Until very recently, I’ve been making my game in all C++ but I’ve seen many posts advocating against the exclusive use of C++ when programming and instead for a combined approach, blending both blueprints and C++. So, while these questions probably appear super often, I just have a few questions regarding that approach:
Are there any tutorials that use BOTH C++ and Blueprints?
How should the relationship work? When should you use Blueprints and when should you use C++?
Most C++ tutorials I see use blueprints to some extent. For example, Epic’s own C++ tutorials show using C++ to create classes and create the logic while extending those classes to blueprints and using them to modify certain parameters.
The relationship typically involves doing most of the logic in C++ and then extending your classes to blueprints and modifying any exposed parameters. You can have a projectile class which deals with how the projectile travels and what it does when it hits something. But by extending it with blueprints, you can modify how the projectile looks, modify certain exposed parameters such as projectile velocity.

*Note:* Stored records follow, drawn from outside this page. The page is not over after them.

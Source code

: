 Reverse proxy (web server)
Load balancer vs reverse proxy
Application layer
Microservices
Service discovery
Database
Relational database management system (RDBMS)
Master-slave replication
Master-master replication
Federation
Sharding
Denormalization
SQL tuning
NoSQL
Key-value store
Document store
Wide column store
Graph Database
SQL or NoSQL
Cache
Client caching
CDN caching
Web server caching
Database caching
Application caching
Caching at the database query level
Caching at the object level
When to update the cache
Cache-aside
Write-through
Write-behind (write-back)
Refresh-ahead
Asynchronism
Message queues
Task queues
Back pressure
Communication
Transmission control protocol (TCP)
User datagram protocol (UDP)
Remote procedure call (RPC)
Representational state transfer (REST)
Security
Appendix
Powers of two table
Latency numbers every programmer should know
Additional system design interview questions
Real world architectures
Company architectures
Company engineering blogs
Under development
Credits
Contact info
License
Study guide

That’s really just scratching the surface on handling C++ and blueprints relationship. There is probably a lot I didn’t cover, but most of what I did cover is how I approach it and is what I have seen others do.
The basic C++ introduction from Epic Games shows you some basic UPROPERTY and UFUNCTION macros. All in all, you will just want to use the macros to expose certain values to your BP Classes.

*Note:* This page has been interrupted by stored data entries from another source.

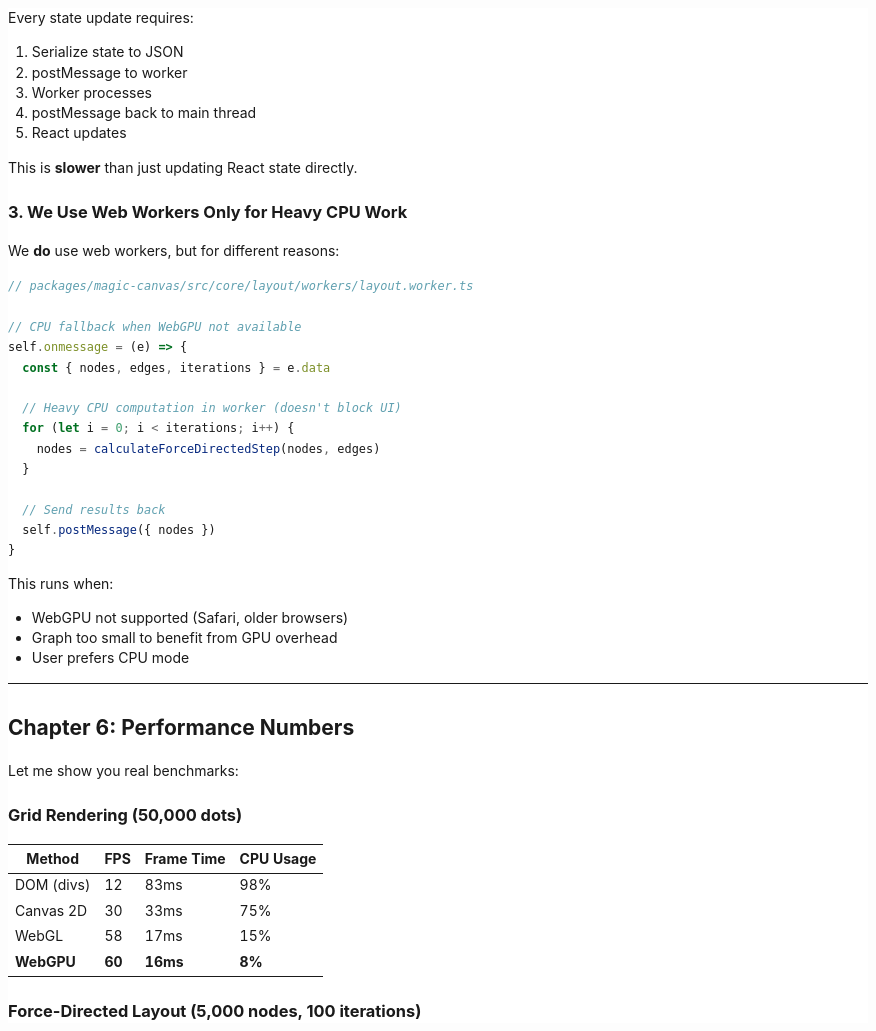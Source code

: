 Every state update requires:
1. Serialize state to JSON
2. postMessage to worker
3. Worker processes
4. postMessage back to main thread
5. React updates

This is **slower** than just updating React state directly.

### 3. We Use Web Workers Only for Heavy CPU Work

We **do** use web workers, but for different reasons:

```typescript
// packages/magic-canvas/src/core/layout/workers/layout.worker.ts

// CPU fallback when WebGPU not available
self.onmessage = (e) => {
  const { nodes, edges, iterations } = e.data

  // Heavy CPU computation in worker (doesn't block UI)
  for (let i = 0; i < iterations; i++) {
    nodes = calculateForceDirectedStep(nodes, edges)
  }

  // Send results back
  self.postMessage({ nodes })
}
```

This runs when:
- WebGPU not supported (Safari, older browsers)
- Graph too small to benefit from GPU overhead
- User prefers CPU mode

---

## Chapter 6: Performance Numbers

Let me show you real benchmarks:

### Grid Rendering (50,000 dots)

| Method              | FPS  | Frame Time | CPU Usage |
|---------------------|------|------------|-----------|
| DOM (divs)          | 12   | 83ms       | 98%       |
| Canvas 2D           | 30   | 33ms       | 75%       |
| WebGL               | 58   | 17ms       | 15%       |
| **WebGPU**          | **60** | **16ms**   | **8%**    |

### Force-Directed Layout (5,000 nodes, 100 iterations)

BPs are Childs. Nothing different than C++ Childs. So you should consider handling them like this. I, for example, have all my Base_Class in C++. Items, Spawner, Containers, etc and even then GamePlay Classes, like PlayerState, Controller etc.
For different Items, i just create new Blueprints. That’s faster than creating C++ Childs and i can directly put Meshs, Animations, Sounds etc and the DefaultValues into the Blueprint Child. It is way faster and easier to have a BP as your last “instance”

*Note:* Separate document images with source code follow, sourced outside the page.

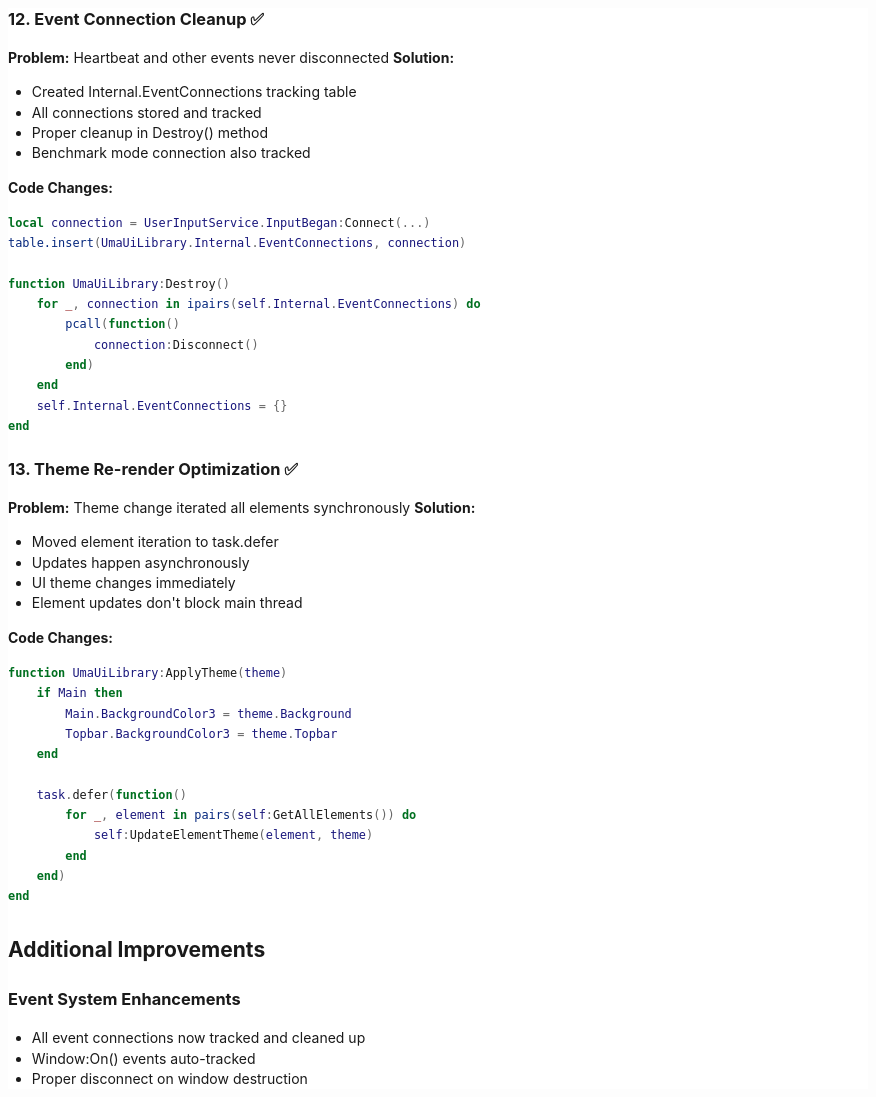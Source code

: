 ### 12. Event Connection Cleanup ✅
**Problem:** Heartbeat and other events never disconnected
**Solution:**
- Created Internal.EventConnections tracking table
- All connections stored and tracked
- Proper cleanup in Destroy() method
- Benchmark mode connection also tracked

**Code Changes:**
```lua
local connection = UserInputService.InputBegan:Connect(...)
table.insert(UmaUiLibrary.Internal.EventConnections, connection)

function UmaUiLibrary:Destroy()
    for _, connection in ipairs(self.Internal.EventConnections) do
        pcall(function()
            connection:Disconnect()
        end)
    end
    self.Internal.EventConnections = {}
end
```

### 13. Theme Re-render Optimization ✅
**Problem:** Theme change iterated all elements synchronously
**Solution:**
- Moved element iteration to task.defer
- Updates happen asynchronously
- UI theme changes immediately
- Element updates don't block main thread

**Code Changes:**
```lua
function UmaUiLibrary:ApplyTheme(theme)
    if Main then
        Main.BackgroundColor3 = theme.Background
        Topbar.BackgroundColor3 = theme.Topbar
    end
    
    task.defer(function()
        for _, element in pairs(self:GetAllElements()) do
            self:UpdateElementTheme(element, theme)
        end
    end)
end
```

## Additional Improvements

### Event System Enhancements
- All event connections now tracked and cleaned up
- Window:On() events auto-tracked
- Proper disconnect on window destruction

of a class. In C++ you would need to load the Mesh and Animation etc through the ObjectFinder. In BP i just need to dragdrop them into the exposed Components and Static Meshs.
Although you can do this in C++ only, it feels more handy this way. You can also put simple logics into the BPs. If you think a specific function should be overridden in the Child, just do it. I mean, BP are slower, but you won’t notice anything
regarding speed when using some BP functions. This is more about complex calculations in comparison with doing them in C++.
Also things like AnimationBP are WAY better to use than creating all of this in the C++ class.
All in all i would say, as soon as the BP gets more handy than the C++ version, use a BP. Need to set default values? StaticMeshComponents? Other BPs you want to spawn? Maybe Widget Class you want to spawn? Create a variable for the ChildBP and just fill them there and use them in your C++ code.